One question though: why did it take Brian Kelly so long to objectively evaluate his program's deficiencies and make the necessary changes to fix the issues therein?
Was Kelly too focused on the offense and its game plan? Likely. Was he too loyal to some members of his staff- e.g. VanGorder, Booker- when it became clear things weren't working? Probably so. And, what in the Earth happened to the strength and conditioning program over the past several seasons? Was Kelly simply not locked-in on what was happening, or more aptly not occurring, in the weight room? Or, did he just absolutely defer to his prior strength staff in an area so critical to a football program's success (or failure)?
Given some of Kelly's recent comments this week that he's now more of a CEO & is focused on moving everyone in the same direction, one could logically assume that the answer to those questions is pretty simple: he lost sight of what his role as head coach needed to be.
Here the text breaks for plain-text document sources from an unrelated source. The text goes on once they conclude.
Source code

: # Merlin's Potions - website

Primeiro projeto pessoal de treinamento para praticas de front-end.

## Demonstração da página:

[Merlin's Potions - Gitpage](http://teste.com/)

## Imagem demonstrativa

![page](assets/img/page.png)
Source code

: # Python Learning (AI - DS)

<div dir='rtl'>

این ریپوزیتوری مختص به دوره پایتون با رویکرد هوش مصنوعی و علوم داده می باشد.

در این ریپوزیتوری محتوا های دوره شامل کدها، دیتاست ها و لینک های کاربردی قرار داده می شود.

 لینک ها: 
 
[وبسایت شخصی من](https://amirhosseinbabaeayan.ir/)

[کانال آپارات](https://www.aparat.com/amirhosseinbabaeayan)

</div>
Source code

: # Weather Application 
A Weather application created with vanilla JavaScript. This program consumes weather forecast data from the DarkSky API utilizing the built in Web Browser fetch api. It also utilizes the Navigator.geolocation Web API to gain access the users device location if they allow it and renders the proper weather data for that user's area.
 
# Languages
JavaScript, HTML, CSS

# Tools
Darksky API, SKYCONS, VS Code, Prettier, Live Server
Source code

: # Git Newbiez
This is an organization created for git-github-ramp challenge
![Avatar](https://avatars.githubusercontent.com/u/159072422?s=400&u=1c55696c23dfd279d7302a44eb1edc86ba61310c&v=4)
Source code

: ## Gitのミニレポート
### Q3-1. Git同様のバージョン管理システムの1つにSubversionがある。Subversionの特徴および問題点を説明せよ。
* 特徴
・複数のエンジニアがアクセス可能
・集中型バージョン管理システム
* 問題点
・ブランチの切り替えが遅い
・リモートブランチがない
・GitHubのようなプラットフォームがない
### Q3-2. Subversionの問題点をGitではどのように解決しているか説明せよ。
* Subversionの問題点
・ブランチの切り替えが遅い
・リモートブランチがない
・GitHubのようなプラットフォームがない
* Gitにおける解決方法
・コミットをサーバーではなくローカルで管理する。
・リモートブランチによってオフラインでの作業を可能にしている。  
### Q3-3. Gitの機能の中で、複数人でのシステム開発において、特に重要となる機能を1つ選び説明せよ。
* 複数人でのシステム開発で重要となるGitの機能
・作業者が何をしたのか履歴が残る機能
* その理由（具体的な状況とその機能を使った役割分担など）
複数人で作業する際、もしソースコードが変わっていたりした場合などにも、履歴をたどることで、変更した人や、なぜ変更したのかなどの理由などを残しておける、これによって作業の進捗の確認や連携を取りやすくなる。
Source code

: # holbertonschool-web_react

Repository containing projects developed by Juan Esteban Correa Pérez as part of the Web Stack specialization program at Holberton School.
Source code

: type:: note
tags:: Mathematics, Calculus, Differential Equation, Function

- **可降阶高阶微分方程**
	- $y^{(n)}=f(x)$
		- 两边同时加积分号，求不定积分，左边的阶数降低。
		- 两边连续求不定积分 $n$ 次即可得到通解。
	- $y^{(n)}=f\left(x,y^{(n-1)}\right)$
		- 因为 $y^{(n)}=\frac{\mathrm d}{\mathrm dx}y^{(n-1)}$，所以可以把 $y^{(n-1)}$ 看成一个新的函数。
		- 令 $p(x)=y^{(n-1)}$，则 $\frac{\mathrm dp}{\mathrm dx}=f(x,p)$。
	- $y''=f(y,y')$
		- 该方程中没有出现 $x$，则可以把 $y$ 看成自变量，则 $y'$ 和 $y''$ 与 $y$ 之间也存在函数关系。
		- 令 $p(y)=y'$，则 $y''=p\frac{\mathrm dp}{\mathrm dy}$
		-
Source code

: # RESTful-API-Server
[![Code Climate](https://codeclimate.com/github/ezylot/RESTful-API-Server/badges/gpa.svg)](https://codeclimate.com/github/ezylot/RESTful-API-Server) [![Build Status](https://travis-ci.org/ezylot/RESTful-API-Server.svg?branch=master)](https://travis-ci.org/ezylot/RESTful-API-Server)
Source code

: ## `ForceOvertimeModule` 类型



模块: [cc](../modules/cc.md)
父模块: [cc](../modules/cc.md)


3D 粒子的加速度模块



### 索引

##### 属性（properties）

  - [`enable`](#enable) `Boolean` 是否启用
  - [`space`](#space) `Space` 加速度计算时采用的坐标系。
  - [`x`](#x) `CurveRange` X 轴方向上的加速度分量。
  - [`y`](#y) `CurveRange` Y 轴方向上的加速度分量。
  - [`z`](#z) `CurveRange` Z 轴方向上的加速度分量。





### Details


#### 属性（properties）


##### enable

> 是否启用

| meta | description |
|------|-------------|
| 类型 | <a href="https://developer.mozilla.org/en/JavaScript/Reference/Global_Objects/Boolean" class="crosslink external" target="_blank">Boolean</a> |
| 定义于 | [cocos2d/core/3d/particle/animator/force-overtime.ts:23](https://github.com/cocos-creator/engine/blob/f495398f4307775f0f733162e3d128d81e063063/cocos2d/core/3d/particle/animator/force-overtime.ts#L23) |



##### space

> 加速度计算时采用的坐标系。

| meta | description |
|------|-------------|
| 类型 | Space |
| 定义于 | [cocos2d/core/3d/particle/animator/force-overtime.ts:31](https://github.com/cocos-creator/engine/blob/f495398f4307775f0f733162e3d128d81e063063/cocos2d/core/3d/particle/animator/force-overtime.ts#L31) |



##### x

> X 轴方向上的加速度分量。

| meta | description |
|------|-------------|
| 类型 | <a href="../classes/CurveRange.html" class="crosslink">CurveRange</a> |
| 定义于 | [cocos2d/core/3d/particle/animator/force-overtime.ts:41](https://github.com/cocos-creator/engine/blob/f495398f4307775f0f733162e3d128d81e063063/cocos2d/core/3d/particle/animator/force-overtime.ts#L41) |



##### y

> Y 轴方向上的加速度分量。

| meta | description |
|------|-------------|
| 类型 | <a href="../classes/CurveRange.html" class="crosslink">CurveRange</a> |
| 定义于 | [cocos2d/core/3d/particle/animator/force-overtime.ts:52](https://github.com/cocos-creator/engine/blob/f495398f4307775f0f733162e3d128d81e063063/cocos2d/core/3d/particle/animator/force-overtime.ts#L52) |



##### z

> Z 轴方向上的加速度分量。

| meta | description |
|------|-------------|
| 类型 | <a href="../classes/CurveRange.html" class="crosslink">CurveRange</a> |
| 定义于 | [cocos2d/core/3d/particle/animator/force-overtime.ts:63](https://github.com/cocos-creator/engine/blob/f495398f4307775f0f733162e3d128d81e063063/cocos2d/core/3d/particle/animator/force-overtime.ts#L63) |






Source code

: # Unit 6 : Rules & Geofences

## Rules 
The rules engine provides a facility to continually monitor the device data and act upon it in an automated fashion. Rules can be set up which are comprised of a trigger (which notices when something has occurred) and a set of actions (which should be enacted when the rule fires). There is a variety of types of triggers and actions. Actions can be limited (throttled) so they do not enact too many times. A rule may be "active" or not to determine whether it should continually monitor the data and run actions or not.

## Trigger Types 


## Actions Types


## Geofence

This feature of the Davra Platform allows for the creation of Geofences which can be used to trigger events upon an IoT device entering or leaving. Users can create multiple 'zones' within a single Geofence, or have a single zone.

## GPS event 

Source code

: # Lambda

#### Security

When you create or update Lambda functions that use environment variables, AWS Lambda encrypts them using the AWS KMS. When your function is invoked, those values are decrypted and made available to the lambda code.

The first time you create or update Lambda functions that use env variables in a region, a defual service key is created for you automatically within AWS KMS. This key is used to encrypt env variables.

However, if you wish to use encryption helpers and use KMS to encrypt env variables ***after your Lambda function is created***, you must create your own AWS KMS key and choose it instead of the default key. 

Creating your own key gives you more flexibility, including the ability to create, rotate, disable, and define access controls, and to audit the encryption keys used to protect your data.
As I said in my previous column on this blog, if Kelly could become a true CEO-type of his program and surround himself with good, teacher-oriented coaches, the on-field results Notre Dame fans so desperately yearn for would likely follow. At least on the surface, it appears Kelly has taken steps in the CEO-role direction.
I'll say it now: I'm (cautiously) optimistic. Is it merely a spring mirage or will Kelly's changes foster a successful 2017 football season? We'll just have to wait and see. For now, hope does seem to spring eternal in South Bend.